Activity ▸
Scan the data below for the string "Clippy". Show every line where it turns up.

Exercise input ▸
──────────

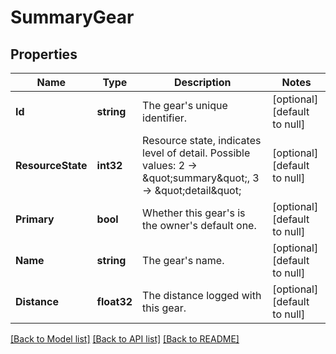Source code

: # SummaryGear

## Properties
Name | Type | Description | Notes
------------ | ------------- | ------------- | -------------
**Id** | **string** | The gear&#39;s unique identifier. | [optional] [default to null]
**ResourceState** | **int32** | Resource state, indicates level of detail. Possible values: 2 -&gt; \&quot;summary\&quot;, 3 -&gt; \&quot;detail\&quot; | [optional] [default to null]
**Primary** | **bool** | Whether this gear&#39;s is the owner&#39;s default one. | [optional] [default to null]
**Name** | **string** | The gear&#39;s name. | [optional] [default to null]
**Distance** | **float32** | The distance logged with this gear. | [optional] [default to null]

[[Back to Model list]](../README.md#documentation-for-models) [[Back to API list]](../README.md#documentation-for-api-endpoints) [[Back to README]](../README.md)
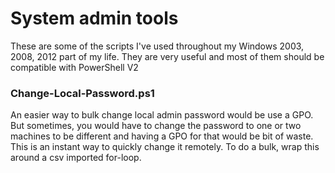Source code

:<h1>System admin tools</h1>
<p>These are some of the scripts I've used throughout my Windows 2003, 2008, 2012 part of my life. They are very useful and most of them should be compatible with PowerShell V2</p>

<h3>Change-Local-Password.ps1</h3>
An easier way to bulk change local admin password would be use a GPO. But sometimes, you would have to change the password to one or two machines to be different and having a GPO for that would be bit of waste. This is an instant way to quickly change it remotely. To do a bulk, wrap this around a csv imported for-loop.

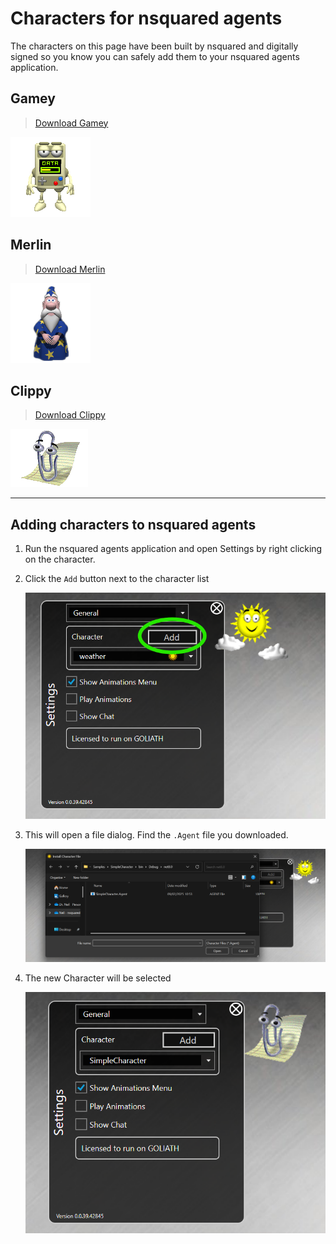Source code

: # Characters for nsquared agents

The characters on this page have been built by nsquared and digitally signed so you know you can safely add them to your nsquared agents application.

## Gamey

> [Download Gamey](https://nsquaredorders.blob.core.windows.net/downloads/Gamey.Agent)

[![Gamey Character](../images/Gamey.png)](https://nsquaredorders.blob.core.windows.net/downloads/Gamey.Agent)

## Merlin

> [Download Merlin](https://nsquaredorders.blob.core.windows.net/downloads/Merlin.Agent)

[![Merlin Character](../images/Merlin.png)](https://nsquaredorders.blob.core.windows.net/downloads/Merlin.Agent)

## Clippy

> [Download Clippy](https://nsquaredorders.blob.core.windows.net/downloads/Clippy.Agent)

[![Clippy Character](../images/Clippy.png)](https://nsquaredorders.blob.core.windows.net/downloads/Clippy.Agent)

---

## Adding characters to nsquared agents

1. Run the nsquared agents application and open Settings by right clicking on the character.

1. Click the `Add` button next to the character list

    ![Add character](../images/AddCharacter.png)

1. This will open a file dialog. Find the `.Agent` file you downloaded.

    ![Select SimpleCharacter.Agent file](../images/SelectSimpleCharacterAgent.png)

1. The new Character will be selected

    ![SimpleCharacter selected](../images/SimpleCharacterSelected.png)

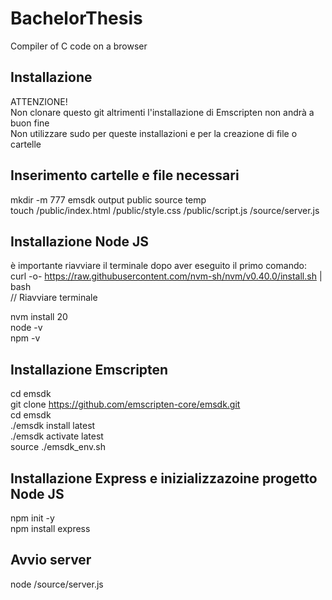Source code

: # BachelorThesis
Compiler of C code on a browser

## Installazione
ATTENZIONE!  
Non clonare questo git altrimenti l'installazione di Emscripten non andrà a buon fine  
Non utilizzare sudo per queste installazioni e per la creazione di file o cartelle

## Inserimento cartelle e file necessari 
mkdir -m 777 emsdk output public source temp  
touch /public/index.html /public/style.css /public/script.js /source/server.js

## Installazione Node JS
è importante riavviare il terminale dopo aver eseguito il primo comando:  
curl -o- https://raw.githubusercontent.com/nvm-sh/nvm/v0.40.0/install.sh | bash  
// Riavviare terminale  

nvm install 20	 
node -v  
npm -v   

## Installazione Emscripten
cd emsdk  
git clone https://github.com/emscripten-core/emsdk.git  
cd emsdk  
./emsdk install latest  
./emsdk activate latest  
source ./emsdk_env.sh

## Installazione Express e inizializzazoine progetto Node JS
npm init -y  
npm install express

## Avvio server 
node /source/server.js
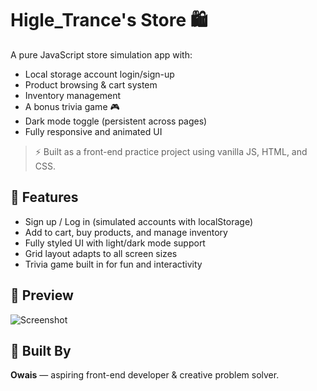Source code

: # Higle_Trance's Store 🛍️

A pure JavaScript store simulation app with:

- Local storage account login/sign-up
- Product browsing & cart system
- Inventory management
- A bonus trivia game 🎮
- Dark mode toggle (persistent across pages)
- Fully responsive and animated UI

> ⚡ Built as a front-end practice project using vanilla JS, HTML, and CSS.

## 🔧 Features

- Sign up / Log in (simulated accounts with localStorage)
- Add to cart, buy products, and manage inventory
- Fully styled UI with light/dark mode support
- Grid layout adapts to all screen sizes
- Trivia game built in for fun and interactivity

## 📸 Preview

![Screenshot](link-to-screenshot)

## 🧠 Built By

**Owais** — aspiring front-end developer & creative problem solver.

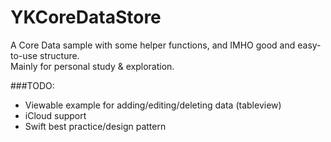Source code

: # YKCoreDataStore
A Core Data sample with some helper functions, and IMHO good and easy-to-use structure.<br>
Mainly for personal study & exploration.

###TODO:
- Viewable example for adding/editing/deleting data (tableview)
- iCloud support
- Swift best practice/design pattern

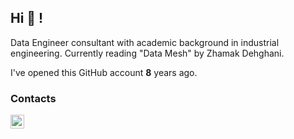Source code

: ## Hi 👋 !
Data Engineer consultant with academic background in industrial engineering.
Currently reading "Data Mesh" by Zhamak Dehghani.

I've opened this GitHub account **8** years ago.  

[//]: # (Since then:)

[//]: # (I've pushed **545** commits,)

[//]: # (Opened **1** issues,)

[//]: # (Submitted **91** pull requests,)

[//]: # (Reviewed **2**!)

[//]: # (So far I've received **2** stars ⭐.)

[//]: # (I've been contributing to **20** public repositories!)

[//]: # (<p align="center">)

[//]: # (  <img width="48%" src="https://github-readme-stats.vercel.app/api?username=SimCo92&show_icons=true" />)

[//]: # (  <img width="48%" src="https://github-readme-streak-stats.herokuapp.com/?user=SimCo92&show_icons=true" />)

[//]: # (</p>)

### Contacts

[<img align="left" alt="LinkedIn" width="22px" src="https://cdn-icons-png.flaticon.com/512/145/145807.png" />][linkedin]

[linkedin]: https://www.linkedin.com/in/simonecolonna/

[//]: # (Top 8 most used languages across your repositories:)

[//]: # ()
[//]: # ()

[//]: # (![Python]&#40;https://img.shields.io/static/v1?style=flat-square&label=%E2%A0%80&color=555&labelColor=%233572A5&message=Python%EF%B8%B190.9%25&#41;)

[//]: # ()

[//]: # (![Jupyter Notebook]&#40;https://img.shields.io/static/v1?style=flat-square&label=%E2%A0%80&color=555&labelColor=%23DA5B0B&message=Jupyter%20Notebook%EF%B8%B14.6%25&#41;)

[//]: # ()

[//]: # (![C]&#40;https://img.shields.io/static/v1?style=flat-square&label=%E2%A0%80&color=555&labelColor=%23555555&message=C%EF%B8%B12.7%25&#41;)

[//]: # ()

[//]: # (![XSLT]&#40;https://img.shields.io/static/v1?style=flat-square&label=%E2%A0%80&color=555&labelColor=%23EB8CEB&message=XSLT%EF%B8%B10.4%25&#41;)

[//]: # ()

[//]: # (![JavaScript]&#40;https://img.shields.io/static/v1?style=flat-square&label=%E2%A0%80&color=555&labelColor=%23f1e05a&message=JavaScript%EF%B8%B10.4%25&#41;)

[//]: # ()

[//]: # (![TeX]&#40;https://img.shields.io/static/v1?style=flat-square&label=%E2%A0%80&color=555&labelColor=%233D6117&message=TeX%EF%B8%B10.3%25&#41;)

[//]: # ()

[//]: # (![Other]&#40;https://img.shields.io/static/v1?style=flat-square&label=%E2%A0%80&color=555&labelColor=%23ededed&message=Other%EF%B8%B10.4%25&#41;)

[//]: # ()

[//]: # ()
[//]: # (Top 4 most used languages across your repositories:)

[//]: # ()
[//]: # ()

[//]: # (![Python]&#40;https://img.shields.io/static/v1?style=flat-square&label=%E2%A0%80&color=555&labelColor=%233572A5&message=Python%EF%B8%B190.9%25&#41;)

[//]: # ()

[//]: # (![Jupyter Notebook]&#40;https://img.shields.io/static/v1?style=flat-square&label=%E2%A0%80&color=555&labelColor=%23DA5B0B&message=Jupyter%20Notebook%EF%B8%B14.6%25&#41;)

[//]: # ()

[//]: # (![C]&#40;https://img.shields.io/static/v1?style=flat-square&label=%E2%A0%80&color=555&labelColor=%23555555&message=C%EF%B8%B12.7%25&#41;)

[//]: # ()

[//]: # (![XSLT]&#40;https://img.shields.io/static/v1?style=flat-square&label=%E2%A0%80&color=555&labelColor=%23EB8CEB&message=XSLT%EF%B8%B10.4%25&#41;)

[//]: # ()

[//]: # (![Other]&#40;https://img.shields.io/static/v1?style=flat-square&label=%E2%A0%80&color=555&labelColor=%23ededed&message=Other%EF%B8%B11.2%25&#41;)

[//]: # ()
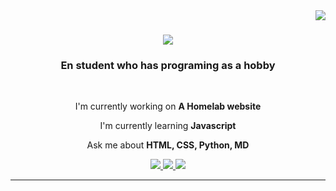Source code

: <img align="right" src="https://visitor-badge.laobi.icu/badge?page_id=Lispilo.Lispilo">

<h1 align="center">
    <a href="https://git.io/typing-svg">
        <img src="https://readme-typing-svg.herokuapp.com/?font=Fira+Code&size=35&center=true&width=600&height=70&duration=4000&lines=Hi!;+I'm+Milo+Olsson+Alm!">
    </a>
</h1>

<h3 align="center">En student who has programing as a hobby</h3>

<br/>

<div align="center">

I'm currently working on **A Homelab website**

I'm currently learning **Javascript**

Ask me about **HTML, CSS, Python, MD**

</div>

<div align="center">
    <a href="mailto:olssonalmmilo@gmail.com" target="_blank">
        <img src="https://img.shields.io/badge/Gmail-333333?style=for-the-badge&logo=gmail&logoColor=red" target"_blank" />
    </a>
    <a href="https://www.linkedin.com/in/milo-olsson-alm/" target="_blank">
        <img src="https://img.shields.io/badge/LinkedIn-0077B5?style=for-the-badge&logo=linkedin&logoColor=white" target="_blank" />
    </a>
    <a href="https://github.com/Lispilo" target="_blank">
        <img src="https://img.shields.io/badge/Portfolio-FF5722?style=for-the-badge&logo=sqlite&logoColor=white" target="_blank"> 
    </a>
</div>

<hr/>
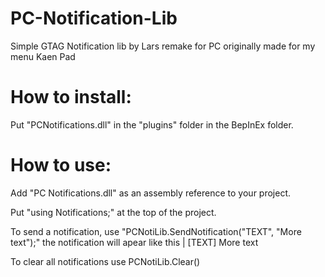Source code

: # PC-Notification-Lib
Simple GTAG Notification lib by Lars remake for PC originally made for my menu Kaen Pad

# How to install:
Put "PCNotifications.dll" in the "plugins" folder in the BepInEx folder.

# How to use:
Add "PC Notifications.dll" as an assembly reference to your project.

Put "using Notifications;" at the top of the project.

To send a notification, use "PCNotiLib.SendNotification("TEXT", "More text");" the notification will apear like this | [TEXT] More text

To clear all notifications use PCNotiLib.Clear()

──────────

Exercise response ▸
## Clippy
> [Download Clippy](https://nsquaredorders.blob.core.windows.net/downloads/Clippy.Agent)
[![Clippy Character](../images/Clippy.png)](https://nsquaredorders.blob.core.windows.net/downloads/Clippy.Agent)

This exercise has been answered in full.